The Bank of Ghana, on Friday, said it decided to support the budget of the government with GHS10 billion against the economic shocks caused by the COVID-19 pandemic, which has, so far killed 29 out of the 5,735 confirmed cases in the country.
At its Monetary Policy Committee meeting at which it announced the maintenance of the policy rate at 14.5 per cent, the regulator said: “The COVID-19 pandemic has put a severe strain on the budget, manifesting in petroleum revenue shortfalls as a result of plunging crude oil prices, shortfalls in import duties, other tax revenues, and non-tax revenues”.
“Preliminary assessments”, Governor Dr Addison noted, “show that the financing gap that was estimated at the time of applying for the IMF RCF in March has widened significantly, resulting in a large residual financing gap”.
Dr Addison said: “Current market conditions in the wake of the pandemic, will not allow the financing of the gap from the domestic debt capital markets without significantly increasing interest rates”.
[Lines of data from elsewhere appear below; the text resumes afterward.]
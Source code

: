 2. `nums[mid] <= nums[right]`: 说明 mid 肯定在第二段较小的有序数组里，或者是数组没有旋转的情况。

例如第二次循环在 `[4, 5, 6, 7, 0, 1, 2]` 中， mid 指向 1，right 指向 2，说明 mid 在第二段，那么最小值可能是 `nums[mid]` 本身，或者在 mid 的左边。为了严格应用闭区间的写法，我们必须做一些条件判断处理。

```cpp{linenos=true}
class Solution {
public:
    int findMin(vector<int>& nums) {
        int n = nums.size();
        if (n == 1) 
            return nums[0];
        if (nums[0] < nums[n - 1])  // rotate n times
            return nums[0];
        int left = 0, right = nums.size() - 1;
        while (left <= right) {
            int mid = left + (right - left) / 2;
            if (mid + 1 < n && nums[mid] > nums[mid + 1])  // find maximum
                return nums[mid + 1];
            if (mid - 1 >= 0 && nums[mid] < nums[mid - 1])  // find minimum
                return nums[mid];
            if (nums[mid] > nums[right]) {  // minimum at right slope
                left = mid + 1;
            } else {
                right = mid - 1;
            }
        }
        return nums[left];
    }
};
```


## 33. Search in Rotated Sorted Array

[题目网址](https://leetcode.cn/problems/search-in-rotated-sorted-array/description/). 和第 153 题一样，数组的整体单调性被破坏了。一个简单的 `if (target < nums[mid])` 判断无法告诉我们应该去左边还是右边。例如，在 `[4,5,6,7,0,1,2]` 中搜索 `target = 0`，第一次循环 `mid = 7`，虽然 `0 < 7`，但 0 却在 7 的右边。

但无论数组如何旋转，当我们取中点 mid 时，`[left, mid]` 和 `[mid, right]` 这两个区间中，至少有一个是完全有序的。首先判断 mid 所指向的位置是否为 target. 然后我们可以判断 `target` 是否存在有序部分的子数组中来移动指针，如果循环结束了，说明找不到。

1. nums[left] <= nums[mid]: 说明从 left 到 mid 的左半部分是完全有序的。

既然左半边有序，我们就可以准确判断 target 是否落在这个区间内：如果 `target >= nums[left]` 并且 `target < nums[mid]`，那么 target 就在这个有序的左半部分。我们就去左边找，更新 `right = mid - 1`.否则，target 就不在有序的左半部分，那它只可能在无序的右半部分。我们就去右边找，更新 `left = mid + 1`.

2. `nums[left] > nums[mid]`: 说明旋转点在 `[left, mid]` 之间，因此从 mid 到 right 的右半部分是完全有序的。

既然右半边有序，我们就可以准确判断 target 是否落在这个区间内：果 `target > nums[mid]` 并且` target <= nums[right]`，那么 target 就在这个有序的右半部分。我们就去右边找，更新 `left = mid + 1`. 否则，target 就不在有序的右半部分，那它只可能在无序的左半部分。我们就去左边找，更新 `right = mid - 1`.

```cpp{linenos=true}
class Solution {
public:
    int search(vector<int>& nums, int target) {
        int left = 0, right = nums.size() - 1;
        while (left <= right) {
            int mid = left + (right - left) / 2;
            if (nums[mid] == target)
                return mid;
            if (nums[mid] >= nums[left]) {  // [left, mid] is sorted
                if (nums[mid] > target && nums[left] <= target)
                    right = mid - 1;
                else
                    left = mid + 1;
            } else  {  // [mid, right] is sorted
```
“Under the circumstances and in line with section 30 of the Bank of Ghana Act, 2002 (Act 612) as amended, the Bank of Ghana has triggered the emergency financing provisions, which permits the Bank to increase the limit of BoG’s purchases of government securities in the event of any emergency to help finance the residual financing gap.
“Today, under the Bank of Ghana’s Asset Purchase Programme, the Bank has purchased a Government of Ghana COVID-19 relief bond with a face value of GHS5.5 billion at the Monetary Policy Rate with a 10-year tenor and a 7 moratorium of two (2) years (principal and interest).
“The Bank stands ready to continue with its Asset Purchase Programme up to GHS10 billion in line with the current estimates of the financing gap from the COVID-19 pandemic”, Dr Addison said.